[[ Extracted entries, beginning ]]

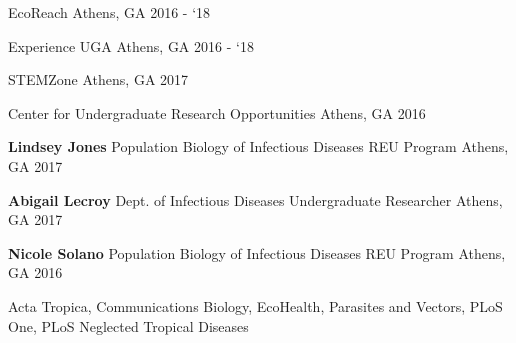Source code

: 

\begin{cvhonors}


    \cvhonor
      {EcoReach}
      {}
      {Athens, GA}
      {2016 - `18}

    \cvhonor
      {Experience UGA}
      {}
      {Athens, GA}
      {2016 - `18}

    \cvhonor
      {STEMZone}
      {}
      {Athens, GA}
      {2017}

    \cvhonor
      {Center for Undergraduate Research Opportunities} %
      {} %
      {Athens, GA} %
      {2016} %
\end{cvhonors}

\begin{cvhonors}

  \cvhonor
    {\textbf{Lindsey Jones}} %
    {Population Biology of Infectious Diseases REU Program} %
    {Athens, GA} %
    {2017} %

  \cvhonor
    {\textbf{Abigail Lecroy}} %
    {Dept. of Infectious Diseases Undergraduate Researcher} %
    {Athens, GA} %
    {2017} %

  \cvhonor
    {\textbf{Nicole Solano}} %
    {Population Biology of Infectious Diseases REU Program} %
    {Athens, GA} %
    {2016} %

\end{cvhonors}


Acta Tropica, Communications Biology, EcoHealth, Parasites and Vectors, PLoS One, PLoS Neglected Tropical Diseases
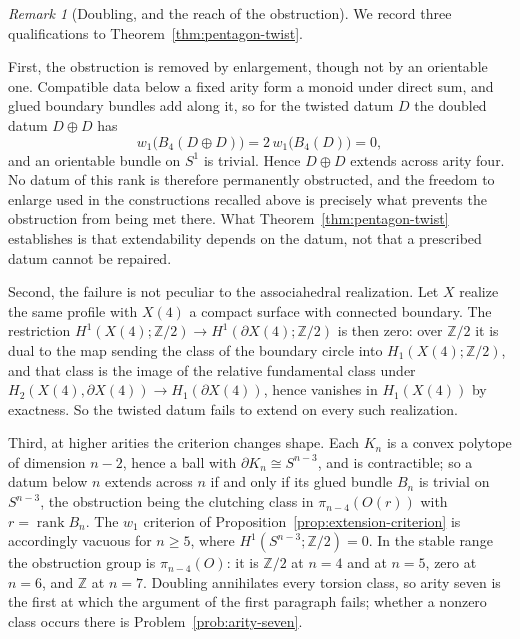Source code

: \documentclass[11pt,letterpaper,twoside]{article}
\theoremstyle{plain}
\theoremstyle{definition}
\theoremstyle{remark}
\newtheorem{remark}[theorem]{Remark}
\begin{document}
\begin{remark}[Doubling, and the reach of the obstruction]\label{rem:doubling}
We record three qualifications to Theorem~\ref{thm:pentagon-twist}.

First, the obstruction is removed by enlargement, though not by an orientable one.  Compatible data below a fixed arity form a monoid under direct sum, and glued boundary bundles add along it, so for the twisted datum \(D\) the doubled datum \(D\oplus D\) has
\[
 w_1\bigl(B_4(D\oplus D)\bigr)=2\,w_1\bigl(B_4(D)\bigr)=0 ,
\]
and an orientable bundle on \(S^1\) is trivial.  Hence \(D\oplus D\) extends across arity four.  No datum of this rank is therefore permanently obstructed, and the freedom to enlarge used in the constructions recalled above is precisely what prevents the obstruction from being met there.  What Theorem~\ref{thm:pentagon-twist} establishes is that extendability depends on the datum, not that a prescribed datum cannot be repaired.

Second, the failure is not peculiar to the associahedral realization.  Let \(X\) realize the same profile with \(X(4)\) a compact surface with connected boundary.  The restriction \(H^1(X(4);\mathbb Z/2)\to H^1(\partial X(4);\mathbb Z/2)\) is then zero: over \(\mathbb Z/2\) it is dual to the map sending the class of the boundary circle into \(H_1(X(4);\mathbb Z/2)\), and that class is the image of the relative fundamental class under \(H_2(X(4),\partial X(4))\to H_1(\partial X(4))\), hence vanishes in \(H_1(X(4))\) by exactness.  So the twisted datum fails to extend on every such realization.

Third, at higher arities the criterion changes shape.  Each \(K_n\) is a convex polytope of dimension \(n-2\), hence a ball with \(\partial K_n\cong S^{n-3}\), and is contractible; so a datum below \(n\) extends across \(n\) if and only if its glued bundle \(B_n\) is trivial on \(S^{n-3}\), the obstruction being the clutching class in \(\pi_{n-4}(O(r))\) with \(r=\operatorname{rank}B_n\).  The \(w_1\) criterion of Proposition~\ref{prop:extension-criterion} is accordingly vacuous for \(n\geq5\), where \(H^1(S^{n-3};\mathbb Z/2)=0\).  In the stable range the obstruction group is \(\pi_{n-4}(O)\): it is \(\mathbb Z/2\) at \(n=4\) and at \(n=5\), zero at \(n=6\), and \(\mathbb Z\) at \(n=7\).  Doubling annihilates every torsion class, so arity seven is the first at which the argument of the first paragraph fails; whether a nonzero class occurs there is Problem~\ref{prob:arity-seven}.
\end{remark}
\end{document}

[[ Extracted entries, end ]]

Problem details: Make an exact copy of the records, pictures excluded.

Task response:
Source code

: 

\begin{cvhonors}


    \cvhonor
      {EcoReach}
      {}
      {Athens, GA}
      {2016 - `18}

    \cvhonor
      {Experience UGA}
      {}
      {Athens, GA}
      {2016 - `18}

    \cvhonor
      {STEMZone}
      {}
      {Athens, GA}
      {2017}

    \cvhonor
      {Center for Undergraduate Research Opportunities} %
      {} %
      {Athens, GA} %
      {2016} %
\end{cvhonors}

\begin{cvhonors}

  \cvhonor
    {\textbf{Lindsey Jones}} %
    {Population Biology of Infectious Diseases REU Program} %
    {Athens, GA} %
    {2017} %

  \cvhonor
    {\textbf{Abigail Lecroy}} %
    {Dept. of Infectious Diseases Undergraduate Researcher} %
    {Athens, GA} %
    {2017} %

  \cvhonor
    {\textbf{Nicole Solano}} %
    {Population Biology of Infectious Diseases REU Program} %
    {Athens, GA} %
    {2016} %

\end{cvhonors}


Acta Tropica, Communications Biology, EcoHealth, Parasites and Vectors, PLoS One, PLoS Neglected Tropical Diseases
Source code

: \documentclass[11pt,letterpaper,twoside]{article}
\theoremstyle{plain}
\theoremstyle{definition}
\theoremstyle{remark}
\newtheorem{remark}[theorem]{Remark}
\begin{document}
\begin{remark}[Doubling, and the reach of the obstruction]\label{rem:doubling}
We record three qualifications to Theorem~\ref{thm:pentagon-twist}.

First, the obstruction is removed by enlargement, though not by an orientable one.  Compatible data below a fixed arity form a monoid under direct sum, and glued boundary bundles add along it, so for the twisted datum \(D\) the doubled datum \(D\oplus D\) has
\[
 w_1\bigl(B_4(D\oplus D)\bigr)=2\,w_1\bigl(B_4(D)\bigr)=0 ,
\]
and an orientable bundle on \(S^1\) is trivial.  Hence \(D\oplus D\) extends across arity four.  No datum of this rank is therefore permanently obstructed, and the freedom to enlarge used in the constructions recalled above is precisely what prevents the obstruction from being met there.  What Theorem~\ref{thm:pentagon-twist} establishes is that extendability depends on the datum, not that a prescribed datum cannot be repaired.

Second, the failure is not peculiar to the associahedral realization.  Let \(X\) realize the same profile with \(X(4)\) a compact surface with connected boundary.  The restriction \(H^1(X(4);\mathbb Z/2)\to H^1(\partial X(4);\mathbb Z/2)\) is then zero: over \(\mathbb Z/2\) it is dual to the map sending the class of the boundary circle into \(H_1(X(4);\mathbb Z/2)\), and that class is the image of the relative fundamental class under \(H_2(X(4),\partial X(4))\to H_1(\partial X(4))\), hence vanishes in \(H_1(X(4))\) by exactness.  So the twisted datum fails to extend on every such realization.

Third, at higher arities the criterion changes shape.  Each \(K_n\) is a convex polytope of dimension \(n-2\), hence a ball with \(\partial K_n\cong S^{n-3}\), and is contractible; so a datum below \(n\) extends across \(n\) if and only if its glued bundle \(B_n\) is trivial on \(S^{n-3}\), the obstruction being the clutching class in \(\pi_{n-4}(O(r))\) with \(r=\operatorname{rank}B_n\).  The \(w_1\) criterion of Proposition~\ref{prop:extension-criterion} is accordingly vacuous for \(n\geq5\), where \(H^1(S^{n-3};\mathbb Z/2)=0\).  In the stable range the obstruction group is \(\pi_{n-4}(O)\): it is \(\mathbb Z/2\) at \(n=4\) and at \(n=5\), zero at \(n=6\), and \(\mathbb Z\) at \(n=7\).  Doubling annihilates every torsion class, so arity seven is the first at which the argument of the first paragraph fails; whether a nonzero class occurs there is Problem~\ref{prob:arity-seven}.
\end{remark}
\end{document}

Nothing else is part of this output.